La Russia si appresta a invadere l’Ucraina oppure no? Se non fosse che i mercati sprofondano e si rialzano assieme alle notizie di tank che restano o che partono, quello che sta accadendo ai confini orientali dell’Ucraina, in pieno centro dell’Europa, potrebbe sembrare anche un gioco divertente. Ma non lo è per niente e per due motivi: perché la posta è troppo alta (si parla di guerra e di pace) e perché nel caso più devastante, se si arrivasse al conflitto aperto, sarebbe difficile individuare i vincitori.

FIRSTonline ne parla con Stefano Silvestri, uno dei più autorevoli e competenti studiosi di politica estera e di questioni militari legate alla geopolitica.
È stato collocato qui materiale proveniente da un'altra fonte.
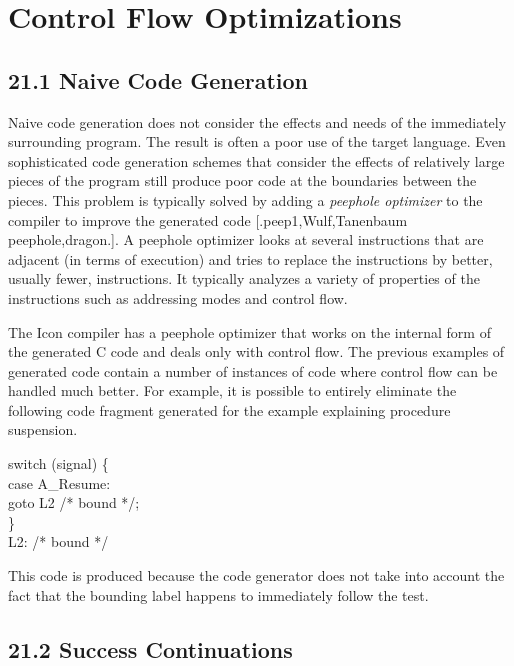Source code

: \chapter{Control Flow Optimizations}

\section[21.1 Naive Code Generation]{21.1 Naive Code Generation}

Naive code generation does not consider the effects and needs of the
immediately surrounding program. The result is often a poor use of the
target language. Even sophisticated code generation schemes that
consider the effects of relatively large pieces of the program still
produce poor code at the boundaries between the pieces. This problem
is typically solved by adding a \textit{peephole optimizer} to the
compiler to improve the generated code [.peep1,Wulf,Tanenbaum
peephole,dragon.]. A peephole optimizer looks at several instructions
that are adjacent (in terms of execution) and tries to replace the
instructions by better, usually fewer, instructions. It typically
analyzes a variety of properties of the instructions such as
addressing modes and control flow.

The Icon compiler has a peephole optimizer that works on the internal
form of the generated C code and deals only with control flow. The
previous examples of generated code contain a number of instances of
code where control flow can be handled much better. For example, it is
possible to entirely eliminate the following code fragment generated
for the example explaining procedure suspension.

\goodbreak
\begin{iconcode}
\>switch (signal) \{\\
\>\>case A\_Resume:\\
\>\>\>goto L2 /* bound */;\\
\>\}\\
L2: /* bound */\\
\end{iconcode}

\noindent
This code is produced because the code generator does not take into
account the fact that the bounding label happens to immediately follow
the test.


\section[21.2 Success Continuations]{21.2 Success Continuations}

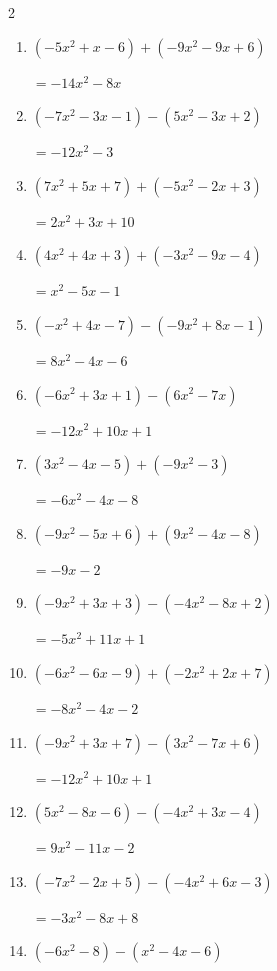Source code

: \begin{multicols}{2}
\begin{enumerate}
        $=2x^{2}-17x-4$

  \item $(-5x^{2}+x-6)+(-9x^{2}-9x+6)$

        $=-14x^{2}-8x$

  \item $(-7x^{2}-3x-1)-(5x^{2}-3x+2)$

        $=-12x^{2}-3$

  \item $(7x^{2}+5x+7)+(-5x^{2}-2x+3)$

        $=2x^{2}+3x+10$

  \item $(4x^{2}+4x+3)+(-3x^{2}-9x-4)$

        $=x^{2}-5x-1$

  \item $(-x^{2}+4x-7)-(-9x^{2}+8x-1)$

        $=8x^{2}-4x-6$

\columnbreak %

  \item $(-6x^{2}+3x+1)-(6x^{2}-7x)$

        $=-12x^{2}+10x+1$

  \item $(3x^{2}-4x-5)+(-9x^{2}-3)$

        $=-6x^{2}-4x-8$

  \item $(-9x^{2}-5x+6)+(9x^{2}-4x-8)$

        $=-9x-2$

  \item $(-9x^{2}+3x+3)-(-4x^{2}-8x+2)$

        $=-5x^{2}+11x+1$

  \item $(-6x^{2}-6x-9)+(-2x^{2}+2x+7)$

        $=-8x^{2}-4x-2$

  \item $(-9x^{2}+3x+7)-(3x^{2}-7x+6)$

        $=-12x^{2}+10x+1$

  \item $(5x^{2}-8x-6)-(-4x^{2}+3x-4)$

        $=9x^{2}-11x-2$

  \item $(-7x^{2}-2x+5)-(-4x^{2}+6x-3)$

        $=-3x^{2}-8x+8$

  \item $(-6x^{2}-8)-(x^{2}-4x-6)$


\end{enumerate}
\end{multicols}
Già presidente dello Iai (Istituto Affari Internazionali) e oggi consigliere scientifico, Silvestri è membro del Consiglio di amministrazione della Federazione aziende italiane per l’aerospazio, la difesa e la sicurezza (Aiad) e della commissione Trilaterale, il think tank composto da poche centinaia di persone in tutto il mondo che puntano a promuovere la collaborazione fra i Paesi delle tre aree più influenti del pianeta (da qui Trilaterale): Europa, Giappone e Nord America.
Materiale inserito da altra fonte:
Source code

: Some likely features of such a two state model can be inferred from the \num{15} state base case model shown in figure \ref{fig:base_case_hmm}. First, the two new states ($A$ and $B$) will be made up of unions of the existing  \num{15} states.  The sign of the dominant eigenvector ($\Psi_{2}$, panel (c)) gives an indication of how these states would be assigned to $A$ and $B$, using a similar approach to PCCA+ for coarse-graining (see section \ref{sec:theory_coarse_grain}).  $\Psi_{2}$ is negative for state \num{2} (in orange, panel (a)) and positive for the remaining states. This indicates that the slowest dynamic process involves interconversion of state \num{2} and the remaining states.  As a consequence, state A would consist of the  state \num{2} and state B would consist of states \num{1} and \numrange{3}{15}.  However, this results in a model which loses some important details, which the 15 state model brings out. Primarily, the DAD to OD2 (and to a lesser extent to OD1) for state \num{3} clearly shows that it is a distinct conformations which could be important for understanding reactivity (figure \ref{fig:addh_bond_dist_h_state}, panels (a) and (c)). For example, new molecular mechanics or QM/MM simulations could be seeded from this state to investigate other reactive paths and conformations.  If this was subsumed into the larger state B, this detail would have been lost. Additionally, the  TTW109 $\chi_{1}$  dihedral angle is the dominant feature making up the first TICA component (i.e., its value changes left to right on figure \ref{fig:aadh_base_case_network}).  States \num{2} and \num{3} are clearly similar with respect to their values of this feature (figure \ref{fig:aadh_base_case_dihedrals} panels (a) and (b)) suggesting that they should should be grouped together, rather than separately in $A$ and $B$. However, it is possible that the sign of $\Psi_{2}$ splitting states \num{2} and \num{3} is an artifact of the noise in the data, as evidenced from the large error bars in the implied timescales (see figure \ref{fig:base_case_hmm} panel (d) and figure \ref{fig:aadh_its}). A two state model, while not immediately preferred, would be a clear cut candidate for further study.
Partiamo dal campo di gioco: come si presenta in questo momento, dopo essere entrati in quella che è stata definita la crisi diplomatica più grave degli ultimi tempi. Intendo i protagonisti in campo: Ue, USA, Russia e Ucraina. E sullo sfondo, la Cina. Come si sono comportati e si stanno comportando a suo giudizio?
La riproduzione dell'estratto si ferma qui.